Work to be completed:
From the listing below, pull out all lines with "HostGator" in them.

──────────

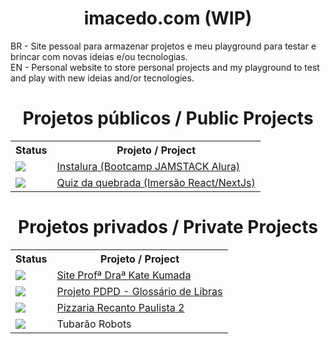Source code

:<h1 align="center">imacedo.com (WIP)</h1>
<p>
  BR - Site pessoal para armazenar projetos e meu playground para testar e brincar com novas ideias e/ou tecnologias. <br />
  EN - Personal website to store personal projects and my playground to test and play with new ideias and/or tecnologies.
</p> 

<h1 align="center">Projetos públicos / Public Projects</h1>
<table align="center">
  <tr>
    <th>Status</th>
    <th>Projeto / Project</th>
  </tr>
  <tr>
    <td>
      <img src="https://img.shields.io/badge/Vercel-000000?style=for-the-badge&logo=vercel&logoColor=white"/>
    </td>
    <td>
      <a href="https://github.com/Imacedoo/instalura">
        Instalura (Bootcamp JAMSTACK Alura)
      </a>
    </td>
  </tr>
  <tr>
    <td>
      <img src="https://img.shields.io/badge/Vercel-000000?style=for-the-badge&logo=vercel&logoColor=white"/>
    </td>
    <td>
      <a href="https://github.com/Imacedoo/quiz-da-quebrada">
        Quiz da quebrada (Imersão React/NextJs)
      </a>
    </td>
  </tr>
</table>

<h1 align="center">Projetos privados / Private Projects</h1>
<table align="center">
  <tr>
    <th>Status</th>
    <th>Projeto / Project</th>
  </tr>
  <tr>
    <td>
      <img src="https://img.shields.io/badge/Locaweb-success-3FB911"/>
    </td>
    <td>
      <a href="http://katekumada.com.br/">
        Site Profª Draª Kate Kumada
      </a>
    </td>
  </tr>
  <tr>
    <td>
      <img src="https://img.shields.io/badge/Locaweb-success-3FB911"/>
    </td>
    <td>
      <a href="http://katekumada.com.br/glossario-librateca/glossario/">
        Projeto PDPD - Glossário de Libras
      </a>
    </td>
  </tr>
  <tr>
    <td>
      <img src="https://img.shields.io/badge/HostGator-success-3FB911"/>
    </td>
    <td>
      <a href="http://recantopaulistaparaiso2.com.br/">
        Pizzaria Recanto Paulista 2
      </a>
    </td>
  </tr>
  <tr>
    <td>
      <img src="https://img.shields.io/badge/HostGator-WIP-134F5C"/>
    </td>
    <td>
      Tubarão Robots
    </td>
  </tr>
</table>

──────────

Your solution:
      <img src="https://img.shields.io/badge/HostGator-success-3FB911"/>
      <img src="https://img.shields.io/badge/HostGator-WIP-134F5C"/>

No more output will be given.